### [REQUIREMENT]
Print back each record unchanged, without pictures.

### [RECORDS]

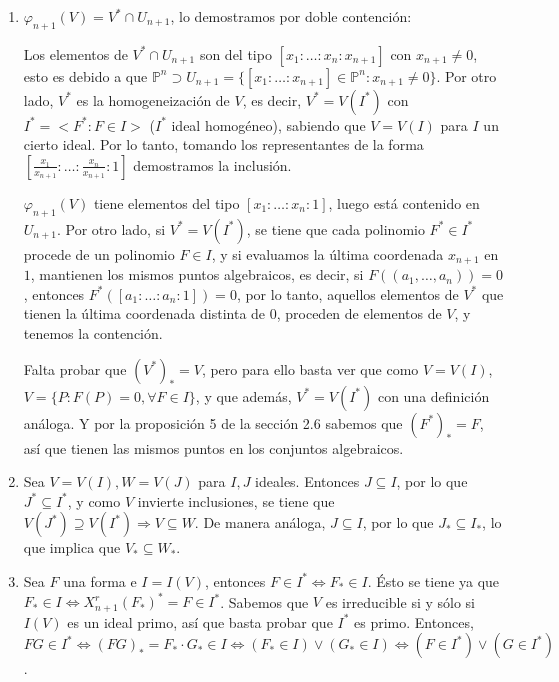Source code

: \begin{Dem}
  \begin{enumerate}
  \item $\varphi_{n+1}(V)=V^*\cap U_{n+1}$, lo demostramos por doble contención:

    \framebox{$\supseteq $} Los elementos de $V^*\cap U_{n+1}$ son del tipo $[x_1:\dots:x_n:x_{n+1}]$ con $x_{n+1}\neq 0$, esto es debido a que $\mathbb{P}^n \supset U_{n+1}= \{[x_1:\dots : x_{n+1}]\in \mathbb{P}^n : x_{n+1}\neq 0 \}$. Por otro lado, $V^*$ es la homogeneización de $V$, es decir, $V^*=V(I^*)$ con $I^*=<F^*:F\in I>$ ($I^*$ ideal homogéneo), sabiendo que $V=V(I)$ para $I$ un cierto ideal. Por lo tanto, tomando los representantes de la forma $[\frac{x_1}{x_{n+1}}:\dots :\frac{x_n}{x_{n+1}}: 1]$ demostramos la inclusión.
    
    \framebox{$\subseteq$} $\varphi_{n+1}(V)$ tiene elementos del tipo $[x_1:\dots :x_n:1]$, luego está contenido en $U_{n+1}$. Por otro lado, si $V^*=V(I^*)$, se tiene que cada polinomio $F^* \in I^*$ procede de un polinomio $F\in I$, y si evaluamos la última coordenada $x_{n+1}$ en $1$, mantienen los mismos puntos algebraicos, es decir, si $F((a_1,\dots, a_n))=0$, entonces $F^*([a_1:\dots :a_n:1])=0$, por lo tanto, aquellos elementos de $V^*$ que tienen la última coordenada distinta de $0$, proceden de elementos de $V$, y tenemos la contención.

    Falta probar que $(V^*)_*=V$, pero para ello basta ver que como $V=V(I)$, $V=\{P: F(P)=0, \forall F \in I\}$, y que además, $V^*=V(I^*)$ con una definición análoga. Y por la proposición 5 de la sección 2.6 sabemos que $(F^*)_*=F$, así que tienen las mismos puntos en los conjuntos algebraicos.


  \item Sea $V=V(I), W=V(J)$ para $I,J$ ideales. Entonces $J\subseteq I$, por lo que $J^*\subseteq I^*$, y como $V$ invierte inclusiones, se tiene que $V(J^*)\supseteq V(I^*) \Rightarrow V\subseteq W$. De manera análoga, $J\subseteq I$, por lo que $J_*\subseteq I_*$, lo que implica que $V_*\subseteq W_*$.

  \item Sea $F$ una forma e $I=I(V)$, entonces $F\in I^* \Leftrightarrow F_*\in I$. Ésto se tiene ya que $F_*\in I \Leftrightarrow X_{n+1}^r(F_*)^*=F \in I^*$. Sabemos que $V$ es irreducible si y sólo si $I(V)$ es un ideal primo, así que basta probar que $I^*$ es primo. Entonces, $FG\in I^*\Leftrightarrow (FG)_*=F_*\cdot G_*\in I \Leftrightarrow (F_*\in I)\vee (G_*\in I) \Leftrightarrow (F\in I^*) \vee (G \in I^*)$.


\end{enumerate}
\end{Dem}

### [TASK RESPONSE]
Source code

: \begin{Dem}
  \begin{enumerate}
  \item $\varphi_{n+1}(V)=V^*\cap U_{n+1}$, lo demostramos por doble contención:

    \framebox{$\supseteq $} Los elementos de $V^*\cap U_{n+1}$ son del tipo $[x_1:\dots:x_n:x_{n+1}]$ con $x_{n+1}\neq 0$, esto es debido a que $\mathbb{P}^n \supset U_{n+1}= \{[x_1:\dots : x_{n+1}]\in \mathbb{P}^n : x_{n+1}\neq 0 \}$. Por otro lado, $V^*$ es la homogeneización de $V$, es decir, $V^*=V(I^*)$ con $I^*=<F^*:F\in I>$ ($I^*$ ideal homogéneo), sabiendo que $V=V(I)$ para $I$ un cierto ideal. Por lo tanto, tomando los representantes de la forma $[\frac{x_1}{x_{n+1}}:\dots :\frac{x_n}{x_{n+1}}: 1]$ demostramos la inclusión.
    
    \framebox{$\subseteq$} $\varphi_{n+1}(V)$ tiene elementos del tipo $[x_1:\dots :x_n:1]$, luego está contenido en $U_{n+1}$. Por otro lado, si $V^*=V(I^*)$, se tiene que cada polinomio $F^* \in I^*$ procede de un polinomio $F\in I$, y si evaluamos la última coordenada $x_{n+1}$ en $1$, mantienen los mismos puntos algebraicos, es decir, si $F((a_1,\dots, a_n))=0$, entonces $F^*([a_1:\dots :a_n:1])=0$, por lo tanto, aquellos elementos de $V^*$ que tienen la última coordenada distinta de $0$, proceden de elementos de $V$, y tenemos la contención.

    Falta probar que $(V^*)_*=V$, pero para ello basta ver que como $V=V(I)$, $V=\{P: F(P)=0, \forall F \in I\}$, y que además, $V^*=V(I^*)$ con una definición análoga. Y por la proposición 5 de la sección 2.6 sabemos que $(F^*)_*=F$, así que tienen las mismos puntos en los conjuntos algebraicos.


  \item Sea $V=V(I), W=V(J)$ para $I,J$ ideales. Entonces $J\subseteq I$, por lo que $J^*\subseteq I^*$, y como $V$ invierte inclusiones, se tiene que $V(J^*)\supseteq V(I^*) \Rightarrow V\subseteq W$. De manera análoga, $J\subseteq I$, por lo que $J_*\subseteq I_*$, lo que implica que $V_*\subseteq W_*$.

  \item Sea $F$ una forma e $I=I(V)$, entonces $F\in I^* \Leftrightarrow F_*\in I$. Ésto se tiene ya que $F_*\in I \Leftrightarrow X_{n+1}^r(F_*)^*=F \in I^*$. Sabemos que $V$ es irreducible si y sólo si $I(V)$ es un ideal primo, así que basta probar que $I^*$ es primo. Entonces, $FG\in I^*\Leftrightarrow (FG)_*=F_*\cdot G_*\in I \Leftrightarrow (F_*\in I)\vee (G_*\in I) \Leftrightarrow (F\in I^*) \vee (G \in I^*)$.


\end{enumerate}
\end{Dem}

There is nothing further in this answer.